2012's Long Lent

Editorial

In his first encyclical, Deus Caritas Est (God Is Love), Pope Benedict XVI draws the faithful, and all people of good will, back to the divine wellspring of Love that nourishes every human heart, quoting 1 John 4: “We have come to know and to believe in the love God has for us.”

As the Church in the United States reels from the events of the past month and ponders their potential implications for the free exercise of our religious institutions, it’s time to pause and examine the thinking that has led to the inclusion of contraception as a necessary “preventive service” for women. Further, a deeper reflection — set apart from the media headlines and Internet action alerts — necessitates a look at what it means to truly believe that “God is love.”

In the wake of the Food and Drug Administration’s approval of the birth-control pill in 1960, Church leaders have struggled to uphold Humanae Vitae (On the Regulation of Birth) and the unbreakable bond between the unitive and procreative dimensions of the “one flesh” union of a man and a woman blessed by God.

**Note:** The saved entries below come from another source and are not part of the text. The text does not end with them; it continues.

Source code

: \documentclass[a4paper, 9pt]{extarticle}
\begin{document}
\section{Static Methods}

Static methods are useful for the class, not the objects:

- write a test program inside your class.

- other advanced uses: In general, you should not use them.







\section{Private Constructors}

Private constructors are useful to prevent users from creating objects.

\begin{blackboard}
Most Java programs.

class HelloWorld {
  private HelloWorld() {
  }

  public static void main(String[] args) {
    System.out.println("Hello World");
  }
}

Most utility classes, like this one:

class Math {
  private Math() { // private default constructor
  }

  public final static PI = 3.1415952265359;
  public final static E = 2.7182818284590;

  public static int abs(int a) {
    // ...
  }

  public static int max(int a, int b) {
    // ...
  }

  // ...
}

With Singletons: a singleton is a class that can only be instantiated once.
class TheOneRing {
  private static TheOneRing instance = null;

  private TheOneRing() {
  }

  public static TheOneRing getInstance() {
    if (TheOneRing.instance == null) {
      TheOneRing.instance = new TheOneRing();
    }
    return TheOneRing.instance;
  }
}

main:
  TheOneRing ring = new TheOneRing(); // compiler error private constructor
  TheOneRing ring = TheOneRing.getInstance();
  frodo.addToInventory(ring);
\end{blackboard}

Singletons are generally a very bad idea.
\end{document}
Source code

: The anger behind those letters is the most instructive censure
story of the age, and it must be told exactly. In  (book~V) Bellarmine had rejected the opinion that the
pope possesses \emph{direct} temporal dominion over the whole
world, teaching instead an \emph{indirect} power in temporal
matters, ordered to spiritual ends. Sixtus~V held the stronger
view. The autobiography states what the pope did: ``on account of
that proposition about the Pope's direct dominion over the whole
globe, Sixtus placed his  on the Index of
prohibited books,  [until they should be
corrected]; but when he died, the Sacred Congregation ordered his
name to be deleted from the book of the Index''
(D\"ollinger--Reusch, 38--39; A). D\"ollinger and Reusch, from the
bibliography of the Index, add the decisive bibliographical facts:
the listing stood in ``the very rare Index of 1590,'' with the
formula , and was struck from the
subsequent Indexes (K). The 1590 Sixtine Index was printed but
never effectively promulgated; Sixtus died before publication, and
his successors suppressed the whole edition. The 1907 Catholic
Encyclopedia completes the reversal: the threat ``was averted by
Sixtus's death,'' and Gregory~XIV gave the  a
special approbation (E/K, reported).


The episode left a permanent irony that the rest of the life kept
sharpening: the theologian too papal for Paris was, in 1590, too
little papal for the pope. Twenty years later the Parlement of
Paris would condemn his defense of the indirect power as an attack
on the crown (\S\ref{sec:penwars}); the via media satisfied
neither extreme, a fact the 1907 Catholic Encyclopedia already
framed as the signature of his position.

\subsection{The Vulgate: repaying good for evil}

The Church has held firm to her teaching, despite having been criticized for intruding into the intimate decisions made by individuals in the privacy of their bedrooms.

Now, church-affiliated institutions have been asked to fund and facilitate the use of contraception. The HHS mandate deems contraception and sterilization to be necessary “preventive services for women.” Contraception paves the way for “healthy women and healthy babies,” we have been told. Contraception keeps medical costs down, the president said, when he outlined his “accommodation” on Feb. 10.

At its root, this aggressive promotion of contraception and sterilization is anti-life and deeply hostile to the procreation and education of children.

In contrast, by example and teaching, Catholics and their leaders must affirm that a responsible openness to new life is an integral, reciprocal response to the God who is love.

At its core, the contraception mindset arises from a sterile assertion of radical individualism that views the other as a danger to self-actualization. The HHS mandate requires the active promotion of contraception as a social good, and this president has sought to tempt insurance companies to embrace what he termed an “accommodation” by asserting that contraception will save them the future expense of prenatal care and delivery services in hospitals.

Perhaps, one day, those who choose to ignore state-facilitated contraception will be forced to cover the full costs of childbirth without the benefit of state-subsidized health insurance. Whether these “cost savings” will secure the future of Social Security is another matter for another budget.

In his encyclical Evangelium Vitae (The Gospel of Life), Blessed John Paul II describes the “emergence of a culture which denies solidarity and in many cases takes the form of a veritable ‘culture of death.’ This culture is actively fostered by powerful cultural, economic and political currents which encourage an idea of society excessively concerned with efficiency.”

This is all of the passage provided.